All lines from the one with "для мониторинга и" to the end of the material, both included, are to be written out exactly and without anything else.

>>>>

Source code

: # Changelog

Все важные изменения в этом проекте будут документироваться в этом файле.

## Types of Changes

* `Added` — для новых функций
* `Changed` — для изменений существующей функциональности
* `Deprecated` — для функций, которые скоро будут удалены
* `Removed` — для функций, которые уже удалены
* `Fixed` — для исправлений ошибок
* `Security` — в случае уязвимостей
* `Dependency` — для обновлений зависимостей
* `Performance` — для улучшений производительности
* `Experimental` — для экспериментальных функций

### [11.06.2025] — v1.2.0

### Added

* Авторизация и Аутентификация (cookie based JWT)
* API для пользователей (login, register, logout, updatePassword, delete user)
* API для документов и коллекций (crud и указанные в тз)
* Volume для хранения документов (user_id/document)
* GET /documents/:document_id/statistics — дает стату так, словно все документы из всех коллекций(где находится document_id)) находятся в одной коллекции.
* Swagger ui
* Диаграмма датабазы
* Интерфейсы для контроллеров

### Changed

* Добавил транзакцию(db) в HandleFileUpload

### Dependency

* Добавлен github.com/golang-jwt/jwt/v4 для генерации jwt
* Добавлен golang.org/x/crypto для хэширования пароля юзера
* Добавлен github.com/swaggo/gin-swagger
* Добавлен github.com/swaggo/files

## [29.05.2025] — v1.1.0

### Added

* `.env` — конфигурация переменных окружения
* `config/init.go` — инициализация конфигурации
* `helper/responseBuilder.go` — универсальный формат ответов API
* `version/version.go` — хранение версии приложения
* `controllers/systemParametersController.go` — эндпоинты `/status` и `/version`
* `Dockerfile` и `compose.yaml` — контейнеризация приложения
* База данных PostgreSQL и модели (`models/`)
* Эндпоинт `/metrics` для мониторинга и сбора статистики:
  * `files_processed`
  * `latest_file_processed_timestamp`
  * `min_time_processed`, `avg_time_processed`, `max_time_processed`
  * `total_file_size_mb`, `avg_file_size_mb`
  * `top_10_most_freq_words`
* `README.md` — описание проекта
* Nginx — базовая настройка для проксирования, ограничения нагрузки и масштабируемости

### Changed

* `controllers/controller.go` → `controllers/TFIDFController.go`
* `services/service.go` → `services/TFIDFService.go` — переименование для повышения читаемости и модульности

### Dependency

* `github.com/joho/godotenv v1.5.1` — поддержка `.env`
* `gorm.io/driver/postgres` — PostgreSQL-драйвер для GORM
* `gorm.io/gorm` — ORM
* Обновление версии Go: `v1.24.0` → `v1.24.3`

<<<<

## Problem solution
* Эндпоинт `/metrics` для мониторинга и сбора статистики:
  * `files_processed`
  * `latest_file_processed_timestamp`
  * `min_time_processed`, `avg_time_processed`, `max_time_processed`
  * `total_file_size_mb`, `avg_file_size_mb`
  * `top_10_most_freq_words`
* `README.md` — описание проекта
* Nginx — базовая настройка для проксирования, ограничения нагрузки и масштабируемости

### Changed

* `controllers/controller.go` → `controllers/TFIDFController.go`
* `services/service.go` → `services/TFIDFService.go` — переименование для повышения читаемости и модульности

### Dependency

* `github.com/joho/godotenv v1.5.1` — поддержка `.env`
* `gorm.io/driver/postgres` — PostgreSQL-драйвер для GORM
* `gorm.io/gorm` — ORM
* Обновление версии Go: `v1.24.0` → `v1.24.3`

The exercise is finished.